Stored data
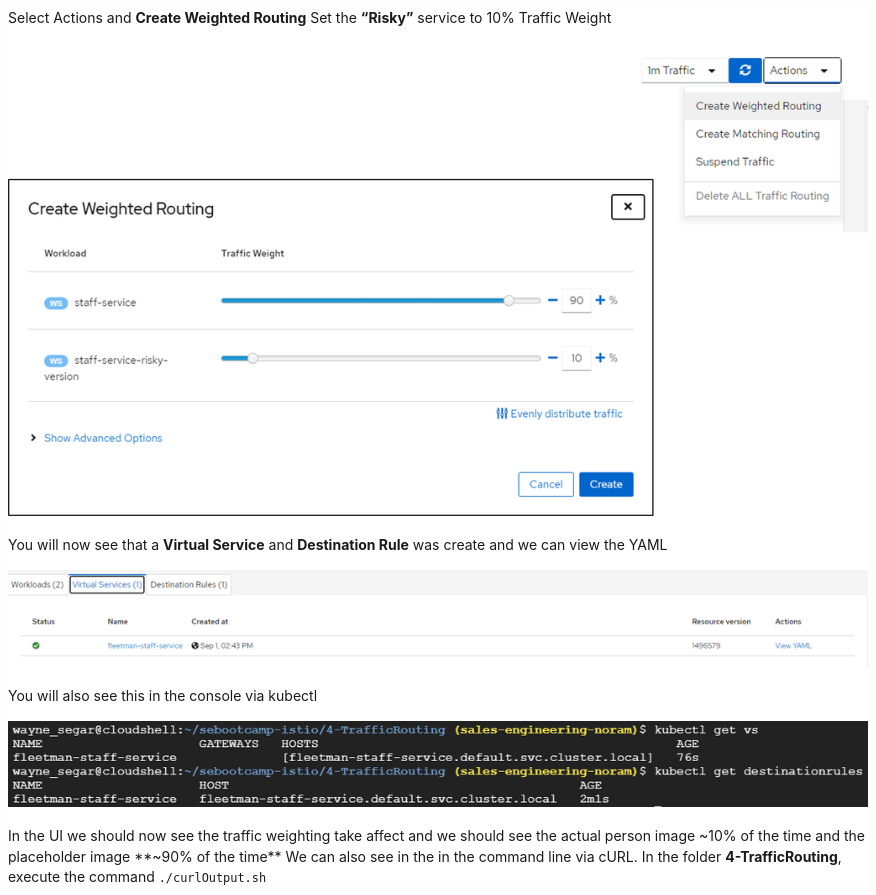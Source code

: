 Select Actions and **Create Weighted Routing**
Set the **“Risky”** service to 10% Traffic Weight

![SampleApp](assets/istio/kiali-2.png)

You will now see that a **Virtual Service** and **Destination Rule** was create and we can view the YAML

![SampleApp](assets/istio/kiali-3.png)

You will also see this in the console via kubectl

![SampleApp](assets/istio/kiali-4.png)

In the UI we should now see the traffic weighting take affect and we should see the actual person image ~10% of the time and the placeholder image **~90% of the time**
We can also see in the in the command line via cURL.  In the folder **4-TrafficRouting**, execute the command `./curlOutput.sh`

> Task item
Output nothing but the line containing "In the UI we" and each line after it in the entries above, exactly as written.

> Written solution
In the UI we should now see the traffic weighting take affect and we should see the actual person image ~10% of the time and the placeholder image **~90% of the time**
We can also see in the in the command line via cURL.  In the folder **4-TrafficRouting**, execute the command `./curlOutput.sh`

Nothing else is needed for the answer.